*Exercise directions:*
Could you set down exactly the lines in the records below between the line holding "### OnClassifySuccess" and the line holding "然后复制 AK 和 SK 并记录，SK 要先点击右边的显示按钮才会出现。", inclusive?

*Provided information:*
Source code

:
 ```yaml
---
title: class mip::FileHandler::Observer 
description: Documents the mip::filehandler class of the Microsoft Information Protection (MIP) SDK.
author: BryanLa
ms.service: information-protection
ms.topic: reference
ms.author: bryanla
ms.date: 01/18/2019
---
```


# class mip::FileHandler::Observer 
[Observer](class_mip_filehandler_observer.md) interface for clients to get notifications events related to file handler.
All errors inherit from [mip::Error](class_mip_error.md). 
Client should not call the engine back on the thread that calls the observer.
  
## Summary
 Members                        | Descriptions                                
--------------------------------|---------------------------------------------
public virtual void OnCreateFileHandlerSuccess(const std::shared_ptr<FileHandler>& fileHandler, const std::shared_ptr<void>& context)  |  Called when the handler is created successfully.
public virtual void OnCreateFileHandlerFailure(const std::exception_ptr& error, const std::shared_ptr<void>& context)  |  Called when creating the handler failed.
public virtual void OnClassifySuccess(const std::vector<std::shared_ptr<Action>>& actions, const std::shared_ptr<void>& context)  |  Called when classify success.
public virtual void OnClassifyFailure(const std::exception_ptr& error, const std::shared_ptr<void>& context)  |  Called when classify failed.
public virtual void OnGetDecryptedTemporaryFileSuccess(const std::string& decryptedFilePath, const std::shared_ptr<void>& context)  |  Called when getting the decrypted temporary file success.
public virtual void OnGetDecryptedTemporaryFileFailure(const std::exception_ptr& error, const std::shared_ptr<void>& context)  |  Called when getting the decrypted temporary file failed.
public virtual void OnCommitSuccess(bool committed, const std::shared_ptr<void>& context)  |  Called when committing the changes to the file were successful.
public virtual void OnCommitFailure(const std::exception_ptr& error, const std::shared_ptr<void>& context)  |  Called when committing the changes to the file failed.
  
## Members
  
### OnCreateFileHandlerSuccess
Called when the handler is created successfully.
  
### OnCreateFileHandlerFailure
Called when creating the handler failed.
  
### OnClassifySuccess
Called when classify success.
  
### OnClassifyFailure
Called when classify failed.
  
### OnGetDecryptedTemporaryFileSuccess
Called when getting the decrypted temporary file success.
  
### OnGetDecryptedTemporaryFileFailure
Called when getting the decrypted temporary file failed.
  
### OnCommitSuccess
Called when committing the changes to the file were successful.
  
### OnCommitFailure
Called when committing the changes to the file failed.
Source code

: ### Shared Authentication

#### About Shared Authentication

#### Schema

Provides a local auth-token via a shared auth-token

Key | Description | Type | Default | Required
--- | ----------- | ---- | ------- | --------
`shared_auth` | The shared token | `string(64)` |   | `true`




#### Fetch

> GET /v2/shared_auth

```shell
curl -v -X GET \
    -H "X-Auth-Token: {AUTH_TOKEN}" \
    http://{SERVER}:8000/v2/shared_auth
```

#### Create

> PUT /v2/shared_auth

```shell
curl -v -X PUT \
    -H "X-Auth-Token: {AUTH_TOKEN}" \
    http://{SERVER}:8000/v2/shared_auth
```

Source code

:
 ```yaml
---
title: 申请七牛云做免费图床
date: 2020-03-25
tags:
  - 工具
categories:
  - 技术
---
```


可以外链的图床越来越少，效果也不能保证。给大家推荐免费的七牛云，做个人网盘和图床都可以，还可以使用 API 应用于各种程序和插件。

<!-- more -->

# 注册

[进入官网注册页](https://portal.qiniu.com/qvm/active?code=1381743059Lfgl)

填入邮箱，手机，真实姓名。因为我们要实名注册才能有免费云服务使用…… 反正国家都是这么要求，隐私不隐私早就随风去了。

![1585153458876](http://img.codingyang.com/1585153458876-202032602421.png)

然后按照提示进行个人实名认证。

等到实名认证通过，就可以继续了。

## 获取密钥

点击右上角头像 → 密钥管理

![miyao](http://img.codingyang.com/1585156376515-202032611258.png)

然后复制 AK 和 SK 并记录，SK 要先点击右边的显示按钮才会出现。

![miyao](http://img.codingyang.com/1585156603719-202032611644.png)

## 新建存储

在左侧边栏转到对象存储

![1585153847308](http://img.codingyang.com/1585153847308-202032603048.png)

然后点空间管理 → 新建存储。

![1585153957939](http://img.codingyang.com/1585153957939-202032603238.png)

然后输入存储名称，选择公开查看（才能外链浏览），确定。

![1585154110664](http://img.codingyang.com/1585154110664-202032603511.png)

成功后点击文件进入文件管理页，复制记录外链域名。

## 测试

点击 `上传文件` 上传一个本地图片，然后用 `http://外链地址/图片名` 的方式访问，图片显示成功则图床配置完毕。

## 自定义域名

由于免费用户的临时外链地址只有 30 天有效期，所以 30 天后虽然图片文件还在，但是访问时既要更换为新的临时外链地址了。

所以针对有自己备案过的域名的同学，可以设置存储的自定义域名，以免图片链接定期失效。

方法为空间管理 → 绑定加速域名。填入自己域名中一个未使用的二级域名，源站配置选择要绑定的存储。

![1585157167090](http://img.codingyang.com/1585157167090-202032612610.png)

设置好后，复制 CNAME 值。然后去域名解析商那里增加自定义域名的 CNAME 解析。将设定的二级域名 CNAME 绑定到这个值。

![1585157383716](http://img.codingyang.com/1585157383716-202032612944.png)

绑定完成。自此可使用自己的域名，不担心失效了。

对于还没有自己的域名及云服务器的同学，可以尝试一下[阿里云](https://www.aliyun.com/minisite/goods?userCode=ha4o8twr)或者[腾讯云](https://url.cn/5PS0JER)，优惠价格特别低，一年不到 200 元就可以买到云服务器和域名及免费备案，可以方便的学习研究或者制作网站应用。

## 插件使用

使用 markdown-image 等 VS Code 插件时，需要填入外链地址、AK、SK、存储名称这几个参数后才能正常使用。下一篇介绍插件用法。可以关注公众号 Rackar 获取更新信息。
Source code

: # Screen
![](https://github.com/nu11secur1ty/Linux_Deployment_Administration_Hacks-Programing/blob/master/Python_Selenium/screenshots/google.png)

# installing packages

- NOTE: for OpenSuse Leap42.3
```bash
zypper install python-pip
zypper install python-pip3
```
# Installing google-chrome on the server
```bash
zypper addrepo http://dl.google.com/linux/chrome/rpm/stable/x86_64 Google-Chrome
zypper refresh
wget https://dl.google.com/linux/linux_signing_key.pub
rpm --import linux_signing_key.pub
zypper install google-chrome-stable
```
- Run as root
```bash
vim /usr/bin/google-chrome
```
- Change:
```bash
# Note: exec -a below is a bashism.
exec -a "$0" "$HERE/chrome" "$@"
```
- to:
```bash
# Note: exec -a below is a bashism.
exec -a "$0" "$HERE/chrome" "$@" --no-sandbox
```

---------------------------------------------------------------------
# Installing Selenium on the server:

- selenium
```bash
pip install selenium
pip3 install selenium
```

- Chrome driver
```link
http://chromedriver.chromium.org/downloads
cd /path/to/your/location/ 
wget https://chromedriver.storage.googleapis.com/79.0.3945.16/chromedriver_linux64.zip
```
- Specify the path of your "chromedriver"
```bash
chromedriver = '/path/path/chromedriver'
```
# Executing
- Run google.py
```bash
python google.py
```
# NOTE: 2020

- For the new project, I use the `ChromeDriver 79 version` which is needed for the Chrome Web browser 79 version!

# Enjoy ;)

*Your response:*
### OnClassifySuccess
Called when classify success.
  
### OnClassifyFailure
Called when classify failed.
  
### OnGetDecryptedTemporaryFileSuccess
Called when getting the decrypted temporary file success.
  
### OnGetDecryptedTemporaryFileFailure
Called when getting the decrypted temporary file failed.
  
### OnCommitSuccess
Called when committing the changes to the file were successful.
  
### OnCommitFailure
Called when committing the changes to the file failed.
Source code

: ### Shared Authentication

#### About Shared Authentication

#### Schema

Provides a local auth-token via a shared auth-token

Key | Description | Type | Default | Required
--- | ----------- | ---- | ------- | --------
`shared_auth` | The shared token | `string(64)` |   | `true`




#### Fetch

> GET /v2/shared_auth

```shell
curl -v -X GET \
    -H "X-Auth-Token: {AUTH_TOKEN}" \
    http://{SERVER}:8000/v2/shared_auth
```

#### Create

> PUT /v2/shared_auth

```shell
curl -v -X PUT \
    -H "X-Auth-Token: {AUTH_TOKEN}" \
    http://{SERVER}:8000/v2/shared_auth
```

Source code

:
 ```yaml
---
title: 申请七牛云做免费图床
date: 2020-03-25
tags:
  - 工具
categories:
  - 技术
---
```


可以外链的图床越来越少，效果也不能保证。给大家推荐免费的七牛云，做个人网盘和图床都可以，还可以使用 API 应用于各种程序和插件。

<!-- more -->

# 注册

[进入官网注册页](https://portal.qiniu.com/qvm/active?code=1381743059Lfgl)

填入邮箱，手机，真实姓名。因为我们要实名注册才能有免费云服务使用…… 反正国家都是这么要求，隐私不隐私早就随风去了。

![1585153458876](http://img.codingyang.com/1585153458876-202032602421.png)

然后按照提示进行个人实名认证。

等到实名认证通过，就可以继续了。

## 获取密钥

点击右上角头像 → 密钥管理

![miyao](http://img.codingyang.com/1585156376515-202032611258.png)

然后复制 AK 和 SK 并记录，SK 要先点击右边的显示按钮才会出现。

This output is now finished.